◆ EXERCISE
Across the entries below, tally every line that holds the word "some". Give only the tally.

◆ RECORDS PROVIDED
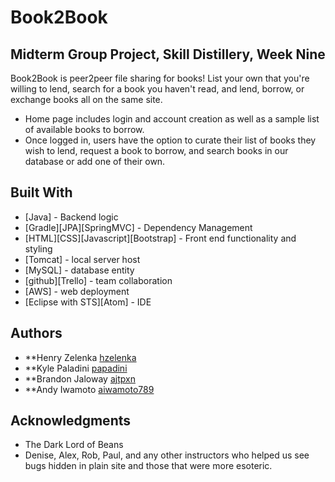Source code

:# Book2Book #

## Midterm Group Project, Skill Distillery, Week Nine ##

Book2Book is peer2peer file sharing for books!  List your own that you're willing to lend, search for a book you haven't read, and lend, borrow, or exchange books all on the same site.  
- Home page includes login and account creation as well as a sample list of available books to borrow.
- Once logged in, users have the option to curate their list of books they wish to lend, request a book to borrow, and search books in our database or add one of their own.  



<!-- -- mapping entities
-- cascading fields
-- controllers pulling from different DAO
-- merge conflicts
-- session through out pages
-- having two lists but displaying in same controller method
-- pair programming  -->

## Built With

* [Java] - Backend logic
* [Gradle][JPA][SpringMVC] - Dependency Management
* [HTML][CSS][Javascript][Bootstrap] - Front end functionality and styling
* [Tomcat] - local server host
* [MySQL] - database entity
* [github][Trello] - team collaboration
* [AWS] - web deployment
* [Eclipse with STS][Atom] - IDE


## Authors

* **Henry Zelenka [hzelenka](https://github.com/hzelenka)
* **Kyle Paladini [papadini](https://github.com/papadini)
* **Brandon Jaloway [ajtpxn](https://github.com/ajtpxn)
* **Andy Iwamoto [aiwamoto789](https://github.com/aiwamoto789)



## Acknowledgments

* The Dark Lord of Beans
* Denise, Alex, Rob, Paul, and any other instructors who helped us see bugs hidden in plain site and those that were more esoteric.
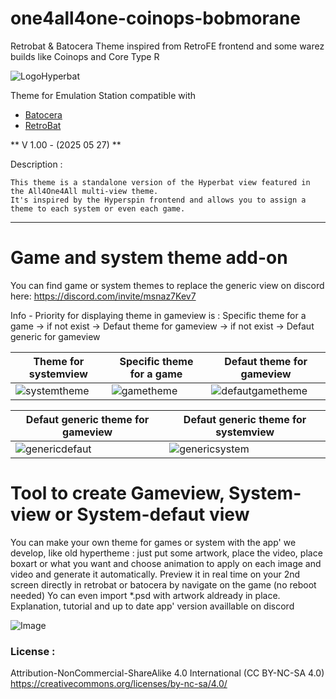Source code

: # one4all4one-coinops-bobmorane
Retrobat & Batocera Theme inspired from RetroFE frontend and some warez builds like Coinops and Core Type R

![LogoHyperbat](https://github.com/user-attachments/assets/526ea69f-a6c2-41bd-8864-e68552f1c745)

Theme for Emulation Station compatible with
- [Batocera](https://batocera.org/)
- [RetroBat](https://www.retrobat.org/)

** V 1.00 - (2025 05 27) ** 

Description :

    This theme is a standalone version of the Hyperbat view featured in the All4One4All multi-view theme.
    It's inspired by the Hyperspin frontend and allows you to assign a theme to each system or even each game.

---  

# Game and system theme add-on
You can find game or system themes to replace the generic view on discord here: https://discord.com/invite/msnaz7Kev7

Info - Priority for displaying theme in gameview is : Specific theme for a game -> if not exist -> Defaut theme for gameview -> if not exist -> Defaut generic for gameview

| Theme for systemview  | Specific theme for a game | Defaut theme for gameview  |
| ------------- | ------------- | ------------- |
| ![systemtheme](https://github.com/user-attachments/assets/6c85069d-63a2-4ea8-8c29-d576821ec286)  | ![gametheme](https://github.com/user-attachments/assets/a6ca0762-cd94-44e7-87e5-2cec5879c0e9)  | ![defautgametheme](https://github.com/user-attachments/assets/b7cbaefb-dfc9-4073-9007-6608cf581ccb)  | 

| Defaut generic theme for gameview  | Defaut generic theme for systemview
| ------------- | ------------- |
| ![genericdefaut](https://github.com/user-attachments/assets/ee95b902-d2af-4d89-9061-52a467ea8d7b)  | ![genericsystem](https://github.com/user-attachments/assets/f6023f97-7684-43e4-bf42-7feef0e6cffd)  | 

# Tool to create Gameview, System-view or System-defaut view

You can make your own theme for games or system with the app' we develop, like old hypertheme : just put some artwork, place the video, place boxart or what you want and choose animation to apply on each image and video and generate it automatically. Preview it in real time on your 2nd screen directly in retrobat or batocera by navigate on the game (no reboot needed)
Yo can even import *.psd with artwork aldready in place. Explanation, tutorial and up to date app' version availlable on discord

![Image](https://github.com/user-attachments/assets/29c2b596-d2cf-4d8e-b5ae-ee1d484aa2e2)

### License :
Attribution-NonCommercial-ShareAlike 4.0 International (CC BY-NC-SA 4.0)  
https://creativecommons.org/licenses/by-nc-sa/4.0/
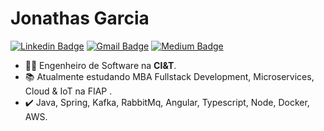# Jonathas Garcia

[![Linkedin Badge](https://img.shields.io/badge/-LinkedIn-blue?style=for-the-badge&logo=Linkedin&logoColor=white&link=https://www.linkedin.com/in/jonathas-garcia/)](https://www.linkedin.com/in/jonathas-garcia/)
[![Gmail Badge](https://img.shields.io/badge/-Gmail-c14438?style=for-the-badge&logo=Gmail&logoColor=white&link=mailto:mailto:jonathas.cgarcia@gmail.com)](mailto:jonathas.cgarcia@gmail.com)
[![Medium Badge](https://img.shields.io/badge/-Medium-000?style=for-the-badge&logo=Medium&logoColor=white&link=https://medium.com/@jonathas.cgarcia)](https://medium.com/@jonathas.cgarcia)


- :man_technologist: Engenheiro de Software na **CI&T**.
- :books: Atualmente estudando MBA Fullstack Development, Microservices, Cloud & IoT na FIAP .
- :heavy_check_mark: Java, Spring, Kafka, RabbitMq, Angular, Typescript, Node, Docker, AWS.


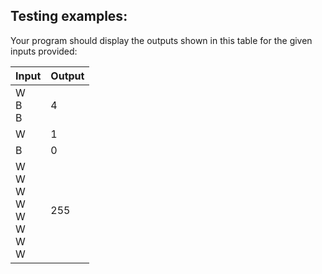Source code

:## Testing examples:

Your program should display the outputs shown in this table for the given
inputs provided:

| Input                                | Output |
|--------------------------------------|--------|
| W<br>B<br>B                          | 4      |
| W                                    | 1      |
| B                                    | 0      |
| W<br>W<br>W<br>W<br>W<br>W<br>W<br>W | 255    |
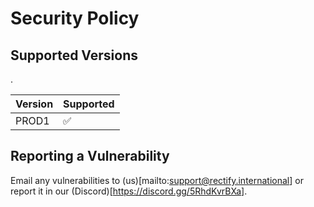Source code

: # Security Policy

## Supported Versions
.

| Version | Supported          |
| ------- | ------------------ |
| PROD1   | :white_check_mark: |

## Reporting a Vulnerability

Email any vulnerabilities to (us)[mailto:support@rectify.international] or report it in our (Discord)[https://discord.gg/5RhdKvrBXa].
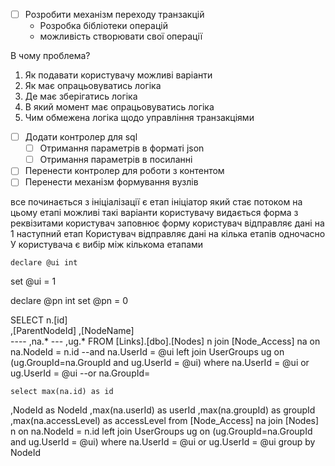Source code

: ﻿* [ ] Розробити механізм переходу транзакцій
    * Розробка бібліотеки операцій
    * можливість створювати свої операції


В чому проблема? 
   1. Як подавати користувачу можливі варіанти
   2. Як має опрацьовуватись логіка 
   3. Де має зберігатись логіка
   4. В який момент має опрацьовуватись логіка
   5. Чим обмежена логіка щодо управління транзакціями

* [ ] Додати контролер для sql
    * [ ] Отримання параметрів в форматі json
    * [ ] Отримання параметрів в посиланні
* [ ] Перенести контролер для роботи з контентом
* [ ] Перенести механізм формування вузлів

все починається з ініціалізації
є етап ініціатор який стає потоком
на цьому етапі можливі такі варіанти
 користувачу видається форма з реквізитами
 користувач заповнює форму
    користувач відправляє дані на 1 наступний етап
    Користувач відправляє дані на кілька етапів одночасно
    У користувача є вибір між кількома етапами
    

    declare @ui int
set @ui = 1

declare @pn int
set @pn = 0

SELECT n.[id]    
      ,[ParentNodeId]
      ,[NodeName]   
	  ----
	  ,na.*
	  ---
	  ,ug.*
  FROM [Links].[dbo].[Nodes] n
join [Node_Access] na on na.NodeId = n.id --and na.UserId = @ui 
left join UserGroups ug on (ug.GroupId=na.GroupId and ug.UserId = @ui) 
 where na.UserId = @ui or ug.UserId = @ui
  --or na.GroupId=

    select max(na.id) as id
  ,NodeId as NodeId
  ,max(na.userId) as userId
  ,max(na.groupId) as groupId
  ,max(na.accessLevel) as accessLevel
  from [Node_Access] na
  join [Nodes] n on na.NodeId = n.id
  left join UserGroups ug on (ug.GroupId=na.GroupId and ug.UserId = @ui) 
 where na.UserId = @ui or ug.UserId = @ui
 group by 
 NodeId
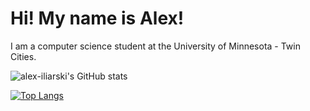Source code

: # Hi! My name is Alex!

I am a computer science student at the University of Minnesota - Twin Cities.
  
![alex-iliarski's GitHub stats](https://github-readme-stats.vercel.app/api/?username=alex-iliarski&show_icons=true&title_color=fff&icon_color=79ff97&text_color=9f9f9f&bg_color=151515)

[![Top Langs](https://github-readme-stats.vercel.app/api/top-langs/?username=alex-iliarski)](https://github.com/anuraghazra/github-readme-stats)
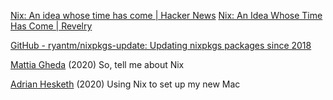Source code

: 
[Nix: An idea whose time has come | Hacker News](https://news.ycombinator.com/item?id=30384121)
[Nix: An Idea Whose Time Has Come | Revelry](https://revelry.co/insights/development/nix-time/)

[GitHub - ryantm/nixpkgs-update: Updating nixpkgs packages since 2018](https://github.com/ryantm/nixpkgs-update)

[Mattia Gheda](https://ghedam.at/15490/so-tell-me-about-nix)
(2020) So, tell me about Nix

[Adrian Hesketh](https://adrianhesketh.com/2020/07/03/mac-setup-with-nix-darwin/)
(2020) Using Nix to set up my new Mac
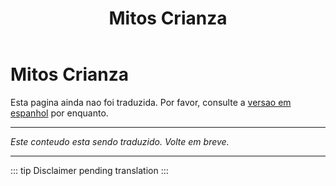 ﻿---
title: Mitos Crianza
---

<!-- TODO: translation missing -->

# Mitos Crianza

Esta pagina ainda nao foi traduzida. Por favor, consulte a [versao em espanhol](/es/mitos-crianza) por enquanto.

---

*Este conteudo esta sendo traduzido. Volte em breve.*

---

::: tip
Disclaimer pending translation
:::
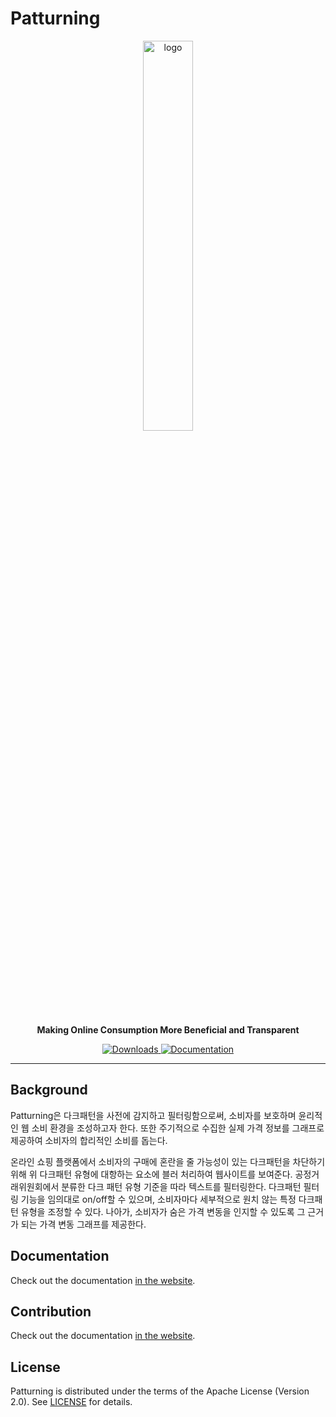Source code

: # Patturning

 <p align="center"><img src="https://github.com/user-attachments/assets/5c5e9755-95cf-49cf-96a4-b13ce6b2fd20" alt="logo" width=40%></p>

<div align='center'>
  <p>
    <strong>Making Online Consumption More Beneficial and Transparent</strong>
  </p>
 
  <a href="https://chromewebstore.google.com/detail/patturning/nlldmjdghbedjmnbkpgjnnanpecmmpad?hl=ko&utm_source=ext_sidebar" target="_blank">
    <img alt="Downloads" src ="https://img.shields.io/badge/Downloads-0B2343.svg?&style=plastic&logo=chromewebstore&logoColor=white"/>
  </a>
  <a href="https://patturning-official.shop/" target="_blank">
    <img alt="Documentation" src ="https://img.shields.io/badge/Documentation-221E68.svg?&style=plastic&logo=googlechrome&logoColor=white"/>
  </a>



</div>

***
  
## Background
Patturning은 다크패턴을 사전에 감지하고 필터링함으로써, 소비자를 보호하며 윤리적인 웹 소비 환경을 조성하고자 한다. 또한 주기적으로 수집한 실제 가격 정보를 그래프로 제공하여 소비자의 합리적인 소비를 돕는다.  
 
온라인 쇼핑 플랫폼에서 소비자의 구매에 혼란을 줄 가능성이 있는 다크패턴을 차단하기 위해 위 다크패턴 유형에 대항하는 요소에 블러 처리하여 웹사이트를 보여준다. 공정거래위원회에서 분류한 다크 패턴 유형 기준을 따라 텍스트를 필터링한다. 다크패턴 필터링 기능을 임의대로 on/off할 수 있으며, 소비자마다 세부적으로 원치 않는 특정 다크패턴 유형을 조정할 수 있다. 나아가, 소비자가 숨은 가격 변동을 인지할 수 있도록 그 근거가 되는 가격 변동 그래프를 제공한다.


## Documentation

Check out the documentation [in the website](https://patturning-official.shop/).

## Contribution

Check out the documentation [in the website](https://).

## License

Patturning is distributed under the terms of the Apache License (Version 2.0).
See [LICENSE](LICENSE) for details.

◆ RESULT FOR THIS EXERCISE
2